Song So Wild and Blue uses that song (and others) as a starting point. It’s a book that wants to examine my development as a musician and writer through the frame of Joni’s music, but alongside that, it has questions to ask. How is art-making intertwined with self-making? How is art-making a call to connect with others? What happens when one comes up against the limits of self, and what lies on the other side of that? What are the costs of living with a drive you can’t say no to? How is performance a vehicle that both draws a stranger closer and keeps them out? What does the body have to tell us about our short time here? What does love, in all its variations, ask of us?

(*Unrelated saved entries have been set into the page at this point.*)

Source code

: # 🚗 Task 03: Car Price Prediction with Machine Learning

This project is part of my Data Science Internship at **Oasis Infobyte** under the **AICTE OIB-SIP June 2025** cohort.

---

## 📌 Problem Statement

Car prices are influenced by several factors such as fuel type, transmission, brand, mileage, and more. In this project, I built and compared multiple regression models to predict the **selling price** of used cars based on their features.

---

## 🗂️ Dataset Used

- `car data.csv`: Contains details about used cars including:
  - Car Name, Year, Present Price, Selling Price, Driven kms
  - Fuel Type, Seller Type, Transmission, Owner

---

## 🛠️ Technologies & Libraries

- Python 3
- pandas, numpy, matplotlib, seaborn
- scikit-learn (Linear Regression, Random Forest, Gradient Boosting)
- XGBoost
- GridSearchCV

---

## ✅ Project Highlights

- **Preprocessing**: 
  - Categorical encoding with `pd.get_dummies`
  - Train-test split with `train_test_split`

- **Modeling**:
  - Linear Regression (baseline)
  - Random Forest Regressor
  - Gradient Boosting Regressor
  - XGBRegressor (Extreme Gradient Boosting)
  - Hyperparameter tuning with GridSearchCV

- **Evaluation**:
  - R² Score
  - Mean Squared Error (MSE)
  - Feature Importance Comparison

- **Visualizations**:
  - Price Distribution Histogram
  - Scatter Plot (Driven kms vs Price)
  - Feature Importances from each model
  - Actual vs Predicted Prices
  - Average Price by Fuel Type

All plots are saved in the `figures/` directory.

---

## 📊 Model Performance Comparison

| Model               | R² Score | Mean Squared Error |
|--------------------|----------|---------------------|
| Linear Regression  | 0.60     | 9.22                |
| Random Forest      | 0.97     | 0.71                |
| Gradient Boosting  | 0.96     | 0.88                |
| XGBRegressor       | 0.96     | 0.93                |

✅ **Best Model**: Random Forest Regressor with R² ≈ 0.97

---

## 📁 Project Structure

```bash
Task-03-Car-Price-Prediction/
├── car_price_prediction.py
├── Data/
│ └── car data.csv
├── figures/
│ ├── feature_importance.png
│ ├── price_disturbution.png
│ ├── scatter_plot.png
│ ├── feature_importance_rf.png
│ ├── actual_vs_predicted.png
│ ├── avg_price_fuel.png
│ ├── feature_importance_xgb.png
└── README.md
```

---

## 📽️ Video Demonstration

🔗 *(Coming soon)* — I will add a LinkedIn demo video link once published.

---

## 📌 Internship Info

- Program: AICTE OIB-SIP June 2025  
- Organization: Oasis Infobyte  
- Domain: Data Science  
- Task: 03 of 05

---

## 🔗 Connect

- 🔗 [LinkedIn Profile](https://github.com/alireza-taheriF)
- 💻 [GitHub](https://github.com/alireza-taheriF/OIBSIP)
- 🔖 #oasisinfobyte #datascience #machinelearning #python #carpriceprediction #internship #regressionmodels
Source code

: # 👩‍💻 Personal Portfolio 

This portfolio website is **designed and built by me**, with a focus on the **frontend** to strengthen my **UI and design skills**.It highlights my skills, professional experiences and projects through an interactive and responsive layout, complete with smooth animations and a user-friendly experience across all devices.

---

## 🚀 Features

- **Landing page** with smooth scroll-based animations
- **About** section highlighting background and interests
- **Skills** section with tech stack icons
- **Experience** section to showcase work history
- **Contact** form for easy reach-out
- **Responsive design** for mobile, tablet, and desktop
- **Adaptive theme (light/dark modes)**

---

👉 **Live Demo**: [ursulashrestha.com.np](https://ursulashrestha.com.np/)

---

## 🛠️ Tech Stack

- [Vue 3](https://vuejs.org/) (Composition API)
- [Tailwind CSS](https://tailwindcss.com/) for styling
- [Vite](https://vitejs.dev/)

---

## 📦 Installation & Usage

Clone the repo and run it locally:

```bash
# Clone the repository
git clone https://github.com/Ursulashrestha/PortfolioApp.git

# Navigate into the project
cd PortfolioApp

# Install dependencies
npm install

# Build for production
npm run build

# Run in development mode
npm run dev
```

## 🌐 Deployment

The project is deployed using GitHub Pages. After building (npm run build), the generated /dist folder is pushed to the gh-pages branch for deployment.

Here is the cover, designed by Stephen Brayda, with artwork by Marianna Tomaselli:
It’s widely known that Joni thinks of herself as a painter first. Even her phrasing summons up pictures, so the cover image had to be just right. I didn’t want it to mimic one of her paintings or her self-designed album covers. Instead, I thought of the graphic novel as a reference point, a form I love for all the ways in which the panel magnifies what it encloses. So many of Joni’s longer songs operate as sequences of panels— think of ‘Refuge of the Roads’ or ‘Song for Sharon.’ My book wants to play with that structure too.
I love the inviting palette of this image, the variations of blue, the contrast between light and dark, which suggests the oppositions that fire Joni’s lyrics and music. Love, too, the silhouette of Joni’s face in the sky, which conjures up “the hexagram of the heavens” in “Amelia.” Here Joni’s face is neither desolate nor hopeful, neither older nor younger, half human, half bird. If there’s a particular period of Joni’s arc referenced in this image, it’s 1988’s Chalk Mark in a Rainstorm, when her earlier reputation had ebbed for some years. With eyes closed, she’s attuned to her inner life, her specific vision for her work. She’s not giving over too much attention to her detractors. She’s an aspect of the landscape—all of Joni’s songs are of a piece with place, so that place reads as an emotional state—and this landscape is the Columbia River Gorge, in Washington state, where my boyfriend Jude and I traveled to see Joni perform as part of Brandi Carlisle’s Joni Jam in June 2023. The experience of that concert is central to the book, and that’s all I’ll say for now.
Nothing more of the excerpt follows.